Returning to the Eternal City

Since ACNW ’07, Amber has been on my mind a lot lately. I’ve also started re-reading the Amber series. I’m in the early part of Guns of Avalon as of this morning. I’ve been thinking about what I’d want the next Amber campaign I run to be like. It’s also prompted me to look up some of the old maxims that people have posted over the years, such as those posted by Arref and Sol.

Assorted thoughts behind the cut.


I’ve been fascinated by the re-read of the books. There are so many assumption breakers in there, both in terms of what becomes familiar from the rest of the series as well as how you start to assume Amber works from playing in it.

Some of it is just minor differences that don’t survive through the rest of the series, like Julian’s dogs being “Storm Hounds” instead of hell hounds. Or forgetting just how wide the stairs to Rebma are (and how they mirror to Amber). Or forgetting that fire does seem to burn in Rebma, for that matter. Or remembering that, despite their legendary healing and endurance, the royal family of Amber can get drunk just as well as a human can. And then there are the lines that slip through the cracks. I did not recall that at the end of NPiA that Corwin had alluded to Avalon by saying, “It was a place which had vanished into Chaos ages ago, but of which a Shadow must somewhere survive.”
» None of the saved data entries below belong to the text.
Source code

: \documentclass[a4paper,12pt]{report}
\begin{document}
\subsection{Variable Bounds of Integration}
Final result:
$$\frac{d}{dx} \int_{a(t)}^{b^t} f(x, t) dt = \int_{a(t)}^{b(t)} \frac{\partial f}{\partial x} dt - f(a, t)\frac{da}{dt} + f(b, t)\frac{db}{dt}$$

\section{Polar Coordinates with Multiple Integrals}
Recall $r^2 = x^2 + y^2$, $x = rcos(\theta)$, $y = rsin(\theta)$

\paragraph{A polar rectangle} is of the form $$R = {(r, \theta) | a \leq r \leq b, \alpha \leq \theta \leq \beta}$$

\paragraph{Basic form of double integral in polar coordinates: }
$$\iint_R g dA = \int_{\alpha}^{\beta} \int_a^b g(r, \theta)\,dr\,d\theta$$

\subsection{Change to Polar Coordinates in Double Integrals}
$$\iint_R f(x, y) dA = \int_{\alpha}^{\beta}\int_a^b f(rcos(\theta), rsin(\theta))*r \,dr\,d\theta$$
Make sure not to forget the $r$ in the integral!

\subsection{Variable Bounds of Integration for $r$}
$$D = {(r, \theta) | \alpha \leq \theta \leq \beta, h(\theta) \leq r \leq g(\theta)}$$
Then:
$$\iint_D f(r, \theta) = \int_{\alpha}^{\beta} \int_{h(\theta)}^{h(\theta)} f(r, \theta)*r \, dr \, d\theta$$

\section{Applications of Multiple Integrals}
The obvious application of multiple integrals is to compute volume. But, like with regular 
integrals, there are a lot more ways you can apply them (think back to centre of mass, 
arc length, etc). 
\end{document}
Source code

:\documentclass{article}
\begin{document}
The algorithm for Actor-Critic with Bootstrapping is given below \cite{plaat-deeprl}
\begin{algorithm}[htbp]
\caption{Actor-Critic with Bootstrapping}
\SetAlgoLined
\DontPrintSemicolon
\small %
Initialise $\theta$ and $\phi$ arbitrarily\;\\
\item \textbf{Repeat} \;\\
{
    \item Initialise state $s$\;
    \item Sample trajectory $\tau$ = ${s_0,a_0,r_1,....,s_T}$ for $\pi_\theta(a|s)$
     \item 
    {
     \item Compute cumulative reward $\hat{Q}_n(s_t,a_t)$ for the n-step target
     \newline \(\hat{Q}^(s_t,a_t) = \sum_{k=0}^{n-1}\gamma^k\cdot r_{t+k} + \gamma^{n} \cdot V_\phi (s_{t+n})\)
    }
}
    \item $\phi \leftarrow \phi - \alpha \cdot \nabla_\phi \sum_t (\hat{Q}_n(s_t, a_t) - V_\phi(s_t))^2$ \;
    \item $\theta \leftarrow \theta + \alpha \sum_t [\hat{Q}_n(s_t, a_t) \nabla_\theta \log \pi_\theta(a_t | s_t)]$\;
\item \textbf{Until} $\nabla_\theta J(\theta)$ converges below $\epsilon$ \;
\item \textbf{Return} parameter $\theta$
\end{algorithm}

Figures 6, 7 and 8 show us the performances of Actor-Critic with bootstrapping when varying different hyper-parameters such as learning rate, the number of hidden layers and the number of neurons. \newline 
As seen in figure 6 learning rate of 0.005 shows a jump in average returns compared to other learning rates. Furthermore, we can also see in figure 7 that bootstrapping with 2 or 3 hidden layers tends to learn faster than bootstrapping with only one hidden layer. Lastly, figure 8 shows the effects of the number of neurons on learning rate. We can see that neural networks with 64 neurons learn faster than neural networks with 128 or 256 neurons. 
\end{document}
(Total tangent: but while poking around in Wikipedia I discovered that Avalon‘s name can be interpreted as “the Isle of Apples.” In Buddhist cosmology, the “continent of Earth” is called Jambudvipa, which can be translated as “Rose Apple Island.”)

I also find that my model for Pattern use doesn’t match up with NPiA too well. I think part of my thinking was that I had a different view of some of what they did in the books. But now on a fresh read-through… my opinions on the subject are shifting. (I’ve already begun the partial power structures in my head.)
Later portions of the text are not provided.